Work out how many lines in the data below contain "next", and state that count with nothing added.

_ _ _

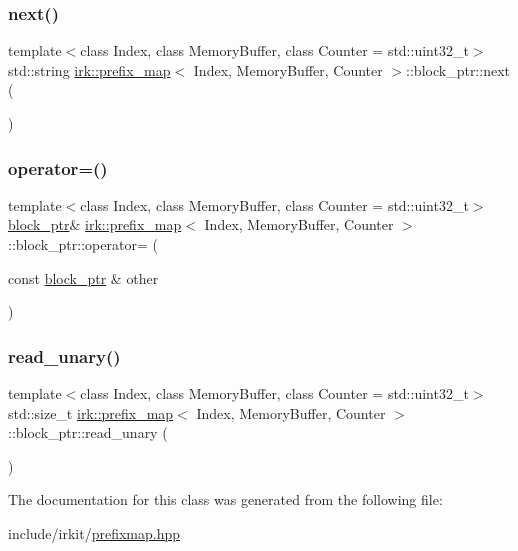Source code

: \subsubsection{\texorpdfstring{next()}{next()}}
{\footnotesize\ttfamily template$<$class Index, class Memory\+Buffer, class Counter = std\+::uint32\+\_\+t$>$ \\
std\+::string \mbox{\hyperlink{classirk_1_1prefix__map}{irk\+::prefix\+\_\+map}}$<$ Index, Memory\+Buffer, Counter $>$\+::block\+\_\+ptr\+::next (\begin{DoxyParamCaption}{ }\end{DoxyParamCaption})\hspace{0.3cm}{\ttfamily [inline]}}

\mbox{\label{classirk_1_1prefix__map_1_1block__ptr_a095e7ba450fb5a91e4a9d18d999c8b8b}} 
\subsubsection{\texorpdfstring{operator=()}{operator=()}}
{\footnotesize\ttfamily template$<$class Index, class Memory\+Buffer, class Counter = std\+::uint32\+\_\+t$>$ \\
\mbox{\hyperlink{classirk_1_1prefix__map_1_1block__ptr}{block\+\_\+ptr}}\& \mbox{\hyperlink{classirk_1_1prefix__map}{irk\+::prefix\+\_\+map}}$<$ Index, Memory\+Buffer, Counter $>$\+::block\+\_\+ptr\+::operator= (\begin{DoxyParamCaption}\item[{const \mbox{\hyperlink{classirk_1_1prefix__map_1_1block__ptr}{block\+\_\+ptr}} \&}]{other }\end{DoxyParamCaption})\hspace{0.3cm}{\ttfamily [default]}}

\mbox{\label{classirk_1_1prefix__map_1_1block__ptr_afe1fc5491585abf3d5e03174fc9399b9}} 
\subsubsection{\texorpdfstring{read\+\_\+unary()}{read\_unary()}}
{\footnotesize\ttfamily template$<$class Index, class Memory\+Buffer, class Counter = std\+::uint32\+\_\+t$>$ \\
std\+::size\+\_\+t \mbox{\hyperlink{classirk_1_1prefix__map}{irk\+::prefix\+\_\+map}}$<$ Index, Memory\+Buffer, Counter $>$\+::block\+\_\+ptr\+::read\+\_\+unary (\begin{DoxyParamCaption}{ }\end{DoxyParamCaption})\hspace{0.3cm}{\ttfamily [inline]}}



The documentation for this class was generated from the following file\+:\begin{DoxyCompactItemize}
\item 
include/irkit/\mbox{\hyperlink{prefixmap_8hpp}{prefixmap.\+hpp}}\end{DoxyCompactItemize}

_ _ _

**Answer section:**
2